The short answer is nothing really - this is just 2.6.40 renamed. Linus Torvalds felt the numbers were getting too high, that the 2.6.* notation was getting out of hand, and that Linux had now entered its third decade, so a new number was called for.
Torvalds said: "We are very much not doing a KDE 4 or a Gnome 3 here, no breakage, no special scary new features, nothing at all like that. We've been doing time-based releases for many years now, this is in no way about features. If you want an excuse for the renumbering, you really should look at the time-based one (20 years) instead."
The old numbering system used the first digit for the major release - which has been 2 for what seems like forever - and the second for the minor release, using odd numbers to show development versions and even numbers for stable releases. While 2.4 was the main kernel in use, 2.5 was the development version of 2.6. The third digit was the minor version. Then they added a fourth digit for backported patches to the stable releases and it all got messy, especially as the first two numbers stopped changing.
Now 3 is the major version, the second number is the minor release and patches for stable releases get the third digit when needed. Currently we are on 3.0 - in Torvalds's own words "gone are the 2.6.<bignum> days".
The main reason for the escalating numbers, apart from the fact that the 2.6 line is almost eight years old, is a change in release philosophy. Releases used to be based on features; when the new features were stable and tested, a new kernel would be released - the "when it's ready" approach.
For example, 1.0 saw the introduction of networking (it's hard to imagine Linux without networking at its core nowadays), 1.2 saw support for multiple platforms - adding Alpha and m68k to the original i386, while 2.0 added support for SMP - multiple processors.
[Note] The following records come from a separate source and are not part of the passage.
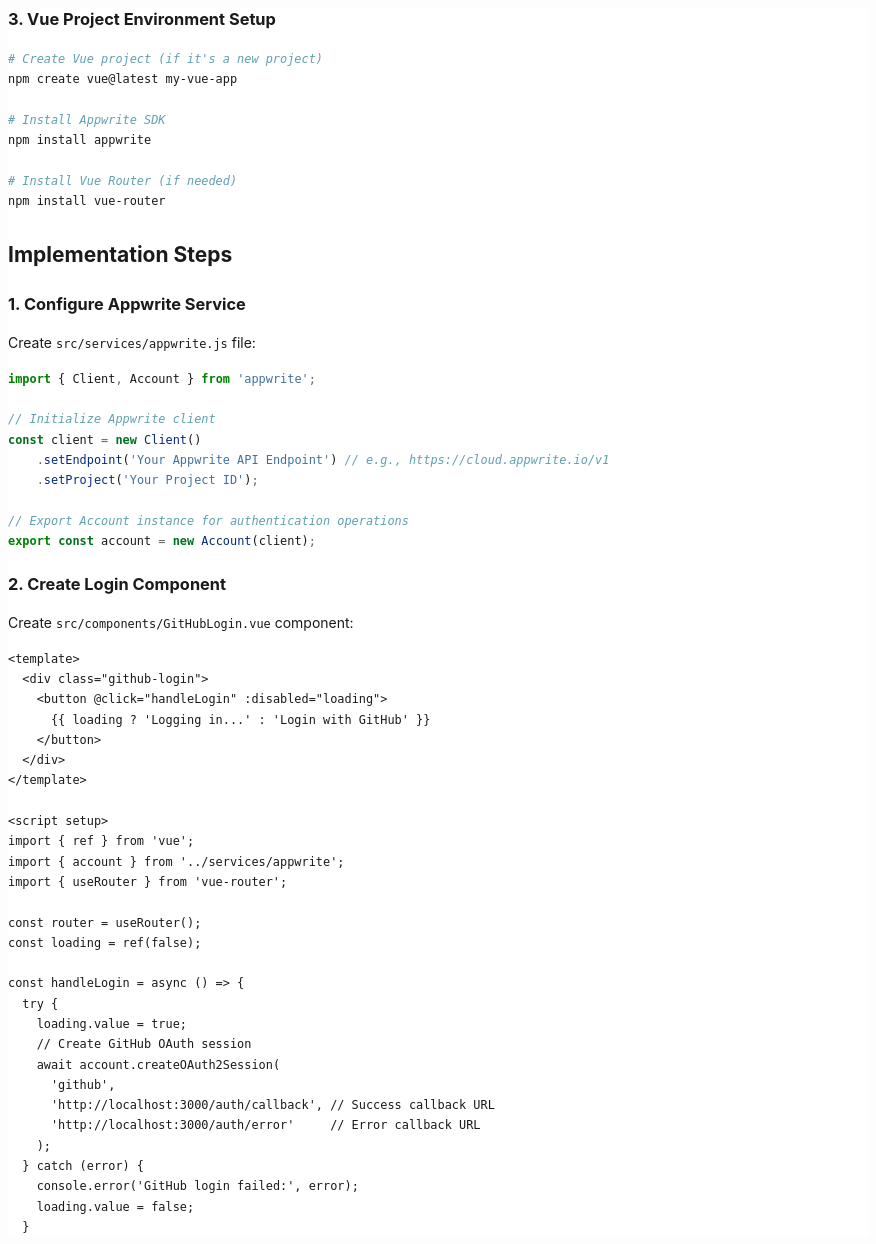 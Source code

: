 ### 3. Vue Project Environment Setup

```bash
# Create Vue project (if it's a new project)
npm create vue@latest my-vue-app

# Install Appwrite SDK
npm install appwrite

# Install Vue Router (if needed)
npm install vue-router
```

## Implementation Steps

### 1. Configure Appwrite Service

Create `src/services/appwrite.js` file:

```javascript
import { Client, Account } from 'appwrite';

// Initialize Appwrite client
const client = new Client()
    .setEndpoint('Your Appwrite API Endpoint') // e.g., https://cloud.appwrite.io/v1
    .setProject('Your Project ID');

// Export Account instance for authentication operations
export const account = new Account(client);
```

### 2. Create Login Component

Create `src/components/GitHubLogin.vue` component:

```vue
<template>
  <div class="github-login">
    <button @click="handleLogin" :disabled="loading">
      {{ loading ? 'Logging in...' : 'Login with GitHub' }}
    </button>
  </div>
</template>

<script setup>
import { ref } from 'vue';
import { account } from '../services/appwrite';
import { useRouter } from 'vue-router';

const router = useRouter();
const loading = ref(false);

const handleLogin = async () => {
  try {
    loading.value = true;
    // Create GitHub OAuth session
    await account.createOAuth2Session(
      'github',
      'http://localhost:3000/auth/callback', // Success callback URL
      'http://localhost:3000/auth/error'     // Error callback URL
    );
  } catch (error) {
    console.error('GitHub login failed:', error);
    loading.value = false;
  }
```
The last one is an example of how the landscape has changed yet Linux has remained relevant; SMP was added for the 'big iron' multiple processor servers yet now we have dual core CPUs in phones. Waiting for features to be complete could lead to long gaps between releases.
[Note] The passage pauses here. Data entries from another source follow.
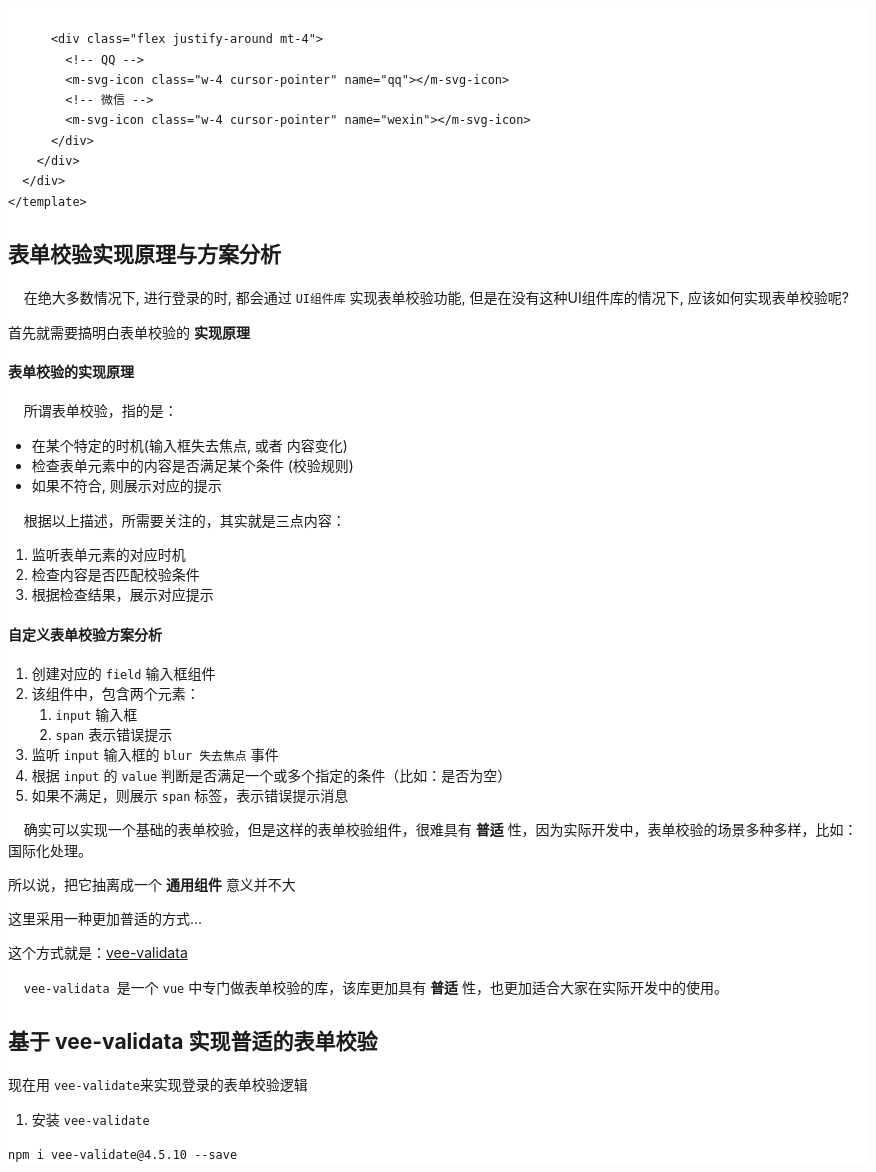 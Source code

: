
 ```vue

      <div class="flex justify-around mt-4">
        <!-- QQ -->
        <m-svg-icon class="w-4 cursor-pointer" name="qq"></m-svg-icon>
        <!-- 微信 -->
        <m-svg-icon class="w-4 cursor-pointer" name="wexin"></m-svg-icon>
      </div>
    </div>
  </div>
</template>
```

## 表单校验实现原理与方案分析
&nbsp;&nbsp;&nbsp;&nbsp;在绝大多数情况下, 进行登录的时, 都会通过 `UI组件库` 实现表单校验功能, 但是在没有这种UI组件库的情况下, 应该如何实现表单校验呢? 

首先就需要搞明白表单校验的 **实现原理**

#### 表单校验的实现原理
&nbsp;&nbsp;&nbsp;&nbsp;所谓表单校验，指的是：
* 在某个特定的时机(输入框失去焦点, 或者 内容变化)
* 检查表单元素中的内容是否满足某个条件 (校验规则)
* 如果不符合, 则展示对应的提示

&nbsp;&nbsp;&nbsp;&nbsp;根据以上描述，所需要关注的，其实就是三点内容：
1. 监听表单元素的对应时机
2. 检查内容是否匹配校验条件
3. 根据检查结果，展示对应提示
#### 自定义表单校验方案分析
1. 创建对应的 `field` 输入框组件
2. 该组件中，包含两个元素：
   1. `input` 输入框
   2. `span` 表示错误提示
3. 监听 `input` 输入框的 `blur 失去焦点` 事件
4. 根据 `input` 的 `value` 判断是否满足一个或多个指定的条件（比如：是否为空）
5. 如果不满足，则展示 `span` 标签，表示错误提示消息


&nbsp;&nbsp;&nbsp;&nbsp;确实可以实现一个基础的表单校验，但是这样的表单校验组件，很难具有 **普适** 性，因为实际开发中，表单校验的场景多种多样，比如：国际化处理。

所以说，把它抽离成一个 **通用组件** 意义并不大

这里采用一种更加普适的方式...

这个方式就是：[vee-validata](https://vee-validate.logaretm.com/v4/)

&nbsp;&nbsp;&nbsp;&nbsp;`vee-validata `是一个 `vue` 中专门做表单校验的库，该库更加具有 **普适** 性，也更加适合大家在实际开发中的使用。

## 基于 vee-validata 实现普适的表单校验
现在用 `vee-validate`来实现登录的表单校验逻辑

1. 安装 `vee-validate`
```shell
npm i vee-validate@4.5.10 --save
```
Nowadays the kernel undergoes steady evolution and has a new release every eight to ten weeks - more of a "whatever is ready" approach. If a new feature or driver isn't ready in time for the deadline, it's left until the next release.
If nothing major has changed since 2.6.39, what have the kernel developers been doing? With a new release every few months, the changes between adjacent releases are rarely outstanding on their own, but the cumulative effect is significant, so what has changed over the past year or two?
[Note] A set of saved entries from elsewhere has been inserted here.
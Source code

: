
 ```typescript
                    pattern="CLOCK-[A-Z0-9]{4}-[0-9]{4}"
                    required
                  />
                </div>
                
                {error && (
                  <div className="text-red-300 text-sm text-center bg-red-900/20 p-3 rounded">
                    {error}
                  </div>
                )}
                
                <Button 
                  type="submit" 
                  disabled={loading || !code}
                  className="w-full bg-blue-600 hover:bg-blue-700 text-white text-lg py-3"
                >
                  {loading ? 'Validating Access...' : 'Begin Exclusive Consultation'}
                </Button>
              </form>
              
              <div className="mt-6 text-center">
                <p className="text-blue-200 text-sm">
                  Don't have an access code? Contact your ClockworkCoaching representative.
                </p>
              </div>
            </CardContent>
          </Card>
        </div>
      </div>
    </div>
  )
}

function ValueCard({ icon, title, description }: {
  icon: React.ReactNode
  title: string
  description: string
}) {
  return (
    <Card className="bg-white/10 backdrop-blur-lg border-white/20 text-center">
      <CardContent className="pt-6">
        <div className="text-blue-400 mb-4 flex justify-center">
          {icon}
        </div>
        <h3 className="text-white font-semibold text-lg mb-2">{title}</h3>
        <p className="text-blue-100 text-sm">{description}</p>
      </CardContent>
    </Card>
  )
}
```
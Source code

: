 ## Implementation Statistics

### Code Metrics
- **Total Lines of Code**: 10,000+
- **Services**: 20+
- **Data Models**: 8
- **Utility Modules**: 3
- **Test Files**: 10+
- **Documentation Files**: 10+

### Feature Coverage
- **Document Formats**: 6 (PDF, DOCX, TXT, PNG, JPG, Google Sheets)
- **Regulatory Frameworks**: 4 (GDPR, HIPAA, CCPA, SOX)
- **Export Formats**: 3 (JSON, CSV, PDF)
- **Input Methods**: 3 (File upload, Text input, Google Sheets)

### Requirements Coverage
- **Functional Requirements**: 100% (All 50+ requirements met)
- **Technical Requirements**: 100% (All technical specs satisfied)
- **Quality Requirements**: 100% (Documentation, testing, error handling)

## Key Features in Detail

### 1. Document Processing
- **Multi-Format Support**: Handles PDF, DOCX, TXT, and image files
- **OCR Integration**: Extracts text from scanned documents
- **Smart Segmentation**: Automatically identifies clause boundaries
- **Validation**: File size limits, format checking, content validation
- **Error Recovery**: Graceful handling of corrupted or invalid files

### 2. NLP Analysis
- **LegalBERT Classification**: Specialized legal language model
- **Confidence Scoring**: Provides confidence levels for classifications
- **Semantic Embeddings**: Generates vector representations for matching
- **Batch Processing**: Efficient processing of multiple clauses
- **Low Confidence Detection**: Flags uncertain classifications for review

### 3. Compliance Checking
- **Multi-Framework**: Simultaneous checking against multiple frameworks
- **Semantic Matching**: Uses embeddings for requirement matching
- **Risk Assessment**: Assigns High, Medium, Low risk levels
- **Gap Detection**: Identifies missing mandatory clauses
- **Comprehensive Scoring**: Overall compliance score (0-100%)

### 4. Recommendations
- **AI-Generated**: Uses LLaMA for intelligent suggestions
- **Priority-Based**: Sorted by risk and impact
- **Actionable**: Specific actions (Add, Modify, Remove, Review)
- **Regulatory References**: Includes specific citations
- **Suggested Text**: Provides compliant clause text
A list of the new hardware supported by the kernel would fill the magazine. With plenty of encouragement and guidance from the likes of Greg Kroah-Hartman, more hardware manufacturers than ever are working with kernel developers to ensure good support.
Drivers and support for hardware are being added almost as fast as the manufacturers can get it on the shelves. From wireless cards to webcams, and even the Microsoft Kinect in Linux 3.0, there is a huge range of hardware supported out of the box nowadays.
It's not just USB or PCI-connected hardware either; the ability to compile a slimmed-down kernel with only the features and drivers you need is what makes Linux ideal for embedded devices. From mobile phones and network routers to car entertainment systems, they all have their own hardware and the kernel supports it.
In November 2010, the internet lit up with discussion and counter-argument when news broke of "the 200 Line Linux Kernel Patch That Does Wonders". Designed to improve desktop responsiveness, this patch separates tasks launched from different terminals or environments into groups and ensures that no single group gets to monopolise the CPU.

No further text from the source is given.